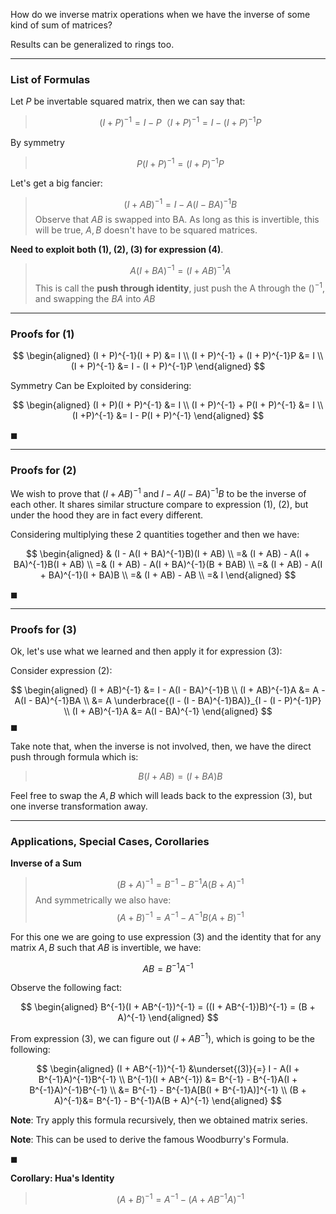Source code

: How do we inverse matrix operations when we have the inverse of some kind of sum of matrices? 

Results can be generalized to rings too. 

---
### **List of Formulas**

Let $P$ be invertable squared matrix, then we can say that: 

> $$
> (I + P)^{-1} = I- P（I+ P)^{-1} = I - (I + P)^{-1}P \tag{1}
> $$

By symmetry

> $$
> P(I + P)^{-1} = (I + P)^{-1}P \tag{2}
> $$

Let's get a big fancier: 

> $$
> (I + AB)^{-1} = I - A(I - BA)^{-1}B \tag{3}
> $$
> Observe that $AB$ is swapped into BA. As long as this is invertible, this will be true, $A, B$ doesn't have to be squared matrices. 

**Need to exploit both (1), (2), (3) for expression (4)**. 

> $$
> A(I + BA)^{-1}  = (I + AB)^{-1}A \tag{4}
> $$
> This is call the **push through identity**, just push the A through the $()^{-1}$, and swapping the $BA$ into $AB$
---
### **Proofs for (1)**

$$
\begin{aligned}
    (I + P)^{-1}(I + P) &= I
    \\
    (I + P)^{-1} + (I + P)^{-1}P &= I
    \\
    (I + P)^{-1} &= I - (I + P)^{-1}P 
\end{aligned}
$$

Symmetry Can be Exploited by considering: 

$$
\begin{aligned}
    (I + P)(I + P)^{-1} &= I
    \\
    (I + P)^{-1} + P(I + P)^{-1} &= I
    \\
    (I +P)^{-1} &= I - P(I + P)^{-1}
\end{aligned}
$$

$\blacksquare$


---
### **Proofs for (2)**

We wish to prove that $(I + AB)^{-1}$ and $I - A(I - BA)^{-1}B$ to be the inverse of each other. It shares similar structure compare to expression (1), (2), but under the hood they are in fact every different. 

Considering multiplying these 2 quantities together and then we have: 

$$
\begin{aligned}
    & (I - A(I + BA)^{-1}B)(I + AB) 
    \\
    =& 
    (I + AB) - A(I + BA)^{-1}B(I + AB) 
    \\
    =&
    (I + AB) - A(I + BA)^{-1}(B + BAB)
    \\
    =&
    (I + AB) - A(I + BA)^{-1}(I + BA)B
    \\
    =&
    (I + AB) - AB
    \\
    =&
    I
\end{aligned}
$$

$\blacksquare$

---
### **Proofs for (3)**

Ok, let's use what we learned and then apply it for expression (3): 

Consider expression (2): 

$$
\begin{aligned}
    (I + AB)^{-1} &= I - A(I - BA)^{-1}B
    \\
    (I + AB)^{-1}A &= A - A(I - BA)^{-1}BA
    \\
    &= A \underbrace{(I - (I - BA)^{-1}BA)}_{I - (I - P)^{-1}P}
    \\
    (I + AB)^{-1}A &= A(I - BA)^{-1}
\end{aligned}
$$
$\blacksquare$


Take note that, when the inverse is not involved, then, we have the direct push through formula which is: 

> $$
> B(I + AB) = (I + BA)B
> $$

Feel free to swap the $A,B$ which will leads back to the expression (3), but one inverse transformation away. 

---
### **Applications, Special Cases, Corollaries**

**Inverse of a Sum**

> $$
>   (B + A)^{-1} = B^{-1} - B^{-1}A(B + A)^{-1}
> $$
> And symmetrically we also have: 
> $$
> (A + B)^{-1} = A^{-1} - A^{-1}B(A + B)^{-1}
> $$

For this one we are going to use expression (3) and the identity that for any matrix $A,B$ such that $AB$ is invertible, we have: 

$$
AB = B^{-1}A^{-1}
$$

Observe the following fact: 

$$
\begin{aligned}
    B^{-1}(I + AB^{-1})^{-1} = ((I + AB^{-1})B)^{-1} = (B + A)^{-1}
\end{aligned}
$$

From expression (3), we can figure out $(I + AB^{-1})$, which is going to be the following: 

$$
\begin{aligned}
    (I + AB^{-1})^{-1} &\underset{(3)}{=} I - A(I + B^{-1}A)^{-1}B^{-1}    
    \\
    B^{-1}(I + AB^{-1}) &= 
    B^{-1} - B^{-1}A(I + B^{-1}A)^{-1}B^{-1}
    \\
    &= B^{-1} - B^{-1}A[B(I + B^{-1}A)]^{-1}
    \\
    (B + A)^{-1}&= B^{-1} - B^{-1}A(B + A)^{-1}
\end{aligned}
$$

**Note**: Try apply this formula recursively, then we obtained matrix series. 

**Note**: This can be used to derive the famous Woodburry's Formula. 


$\blacksquare$

**Corollary: Hua's Identity**

> $$
> (A + B)^{-1} = A^{-1} - (A + AB^{-1}A)^{-1}
> $$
-------------------------
> _PROBLEM STATEMENT_: Every line above should be output exactly, except for the pictures.

> _EXPECTED ANSWER_:
Source code

: How do we inverse matrix operations when we have the inverse of some kind of sum of matrices? 

Results can be generalized to rings too. 

---
### **List of Formulas**

Let $P$ be invertable squared matrix, then we can say that: 

> $$
> (I + P)^{-1} = I- P（I+ P)^{-1} = I - (I + P)^{-1}P \tag{1}
> $$

By symmetry

> $$
> P(I + P)^{-1} = (I + P)^{-1}P \tag{2}
> $$

Let's get a big fancier: 

> $$
> (I + AB)^{-1} = I - A(I - BA)^{-1}B \tag{3}
> $$
> Observe that $AB$ is swapped into BA. As long as this is invertible, this will be true, $A, B$ doesn't have to be squared matrices. 

**Need to exploit both (1), (2), (3) for expression (4)**. 

> $$
> A(I + BA)^{-1}  = (I + AB)^{-1}A \tag{4}
> $$
> This is call the **push through identity**, just push the A through the $()^{-1}$, and swapping the $BA$ into $AB$
---
### **Proofs for (1)**

$$
\begin{aligned}
    (I + P)^{-1}(I + P) &= I
    \\
    (I + P)^{-1} + (I + P)^{-1}P &= I
    \\
    (I + P)^{-1} &= I - (I + P)^{-1}P 
\end{aligned}
$$

Symmetry Can be Exploited by considering: 

$$
\begin{aligned}
    (I + P)(I + P)^{-1} &= I
    \\
    (I + P)^{-1} + P(I + P)^{-1} &= I
    \\
    (I +P)^{-1} &= I - P(I + P)^{-1}
\end{aligned}
$$

$\blacksquare$


---
### **Proofs for (2)**

We wish to prove that $(I + AB)^{-1}$ and $I - A(I - BA)^{-1}B$ to be the inverse of each other. It shares similar structure compare to expression (1), (2), but under the hood they are in fact every different. 

Considering multiplying these 2 quantities together and then we have: 

$$
\begin{aligned}
    & (I - A(I + BA)^{-1}B)(I + AB) 
    \\
    =& 
    (I + AB) - A(I + BA)^{-1}B(I + AB) 
    \\
    =&
    (I + AB) - A(I + BA)^{-1}(B + BAB)
    \\
    =&
    (I + AB) - A(I + BA)^{-1}(I + BA)B
    \\
    =&
    (I + AB) - AB
    \\
    =&
    I
\end{aligned}
$$

$\blacksquare$

---
### **Proofs for (3)**

Ok, let's use what we learned and then apply it for expression (3): 

Consider expression (2): 

$$
\begin{aligned}
    (I + AB)^{-1} &= I - A(I - BA)^{-1}B
    \\
    (I + AB)^{-1}A &= A - A(I - BA)^{-1}BA
    \\
    &= A \underbrace{(I - (I - BA)^{-1}BA)}_{I - (I - P)^{-1}P}
    \\
    (I + AB)^{-1}A &= A(I - BA)^{-1}
\end{aligned}
$$
$\blacksquare$


Take note that, when the inverse is not involved, then, we have the direct push through formula which is: 

> $$
> B(I + AB) = (I + BA)B
> $$

Feel free to swap the $A,B$ which will leads back to the expression (3), but one inverse transformation away. 

---
### **Applications, Special Cases, Corollaries**

**Inverse of a Sum**

> $$
>   (B + A)^{-1} = B^{-1} - B^{-1}A(B + A)^{-1}
> $$
> And symmetrically we also have: 
> $$
> (A + B)^{-1} = A^{-1} - A^{-1}B(A + B)^{-1}
> $$

For this one we are going to use expression (3) and the identity that for any matrix $A,B$ such that $AB$ is invertible, we have: 

$$
AB = B^{-1}A^{-1}
$$

Observe the following fact: 

$$
\begin{aligned}
    B^{-1}(I + AB^{-1})^{-1} = ((I + AB^{-1})B)^{-1} = (B + A)^{-1}
\end{aligned}
$$

From expression (3), we can figure out $(I + AB^{-1})$, which is going to be the following: 

$$
\begin{aligned}
    (I + AB^{-1})^{-1} &\underset{(3)}{=} I - A(I + B^{-1}A)^{-1}B^{-1}    
    \\
    B^{-1}(I + AB^{-1}) &= 
    B^{-1} - B^{-1}A(I + B^{-1}A)^{-1}B^{-1}
    \\
    &= B^{-1} - B^{-1}A[B(I + B^{-1}A)]^{-1}
    \\
    (B + A)^{-1}&= B^{-1} - B^{-1}A(B + A)^{-1}
\end{aligned}
$$

**Note**: Try apply this formula recursively, then we obtained matrix series. 

**Note**: This can be used to derive the famous Woodburry's Formula. 


$\blacksquare$

**Corollary: Hua's Identity**

> $$
> (A + B)^{-1} = A^{-1} - (A + AB^{-1}A)^{-1}
> $$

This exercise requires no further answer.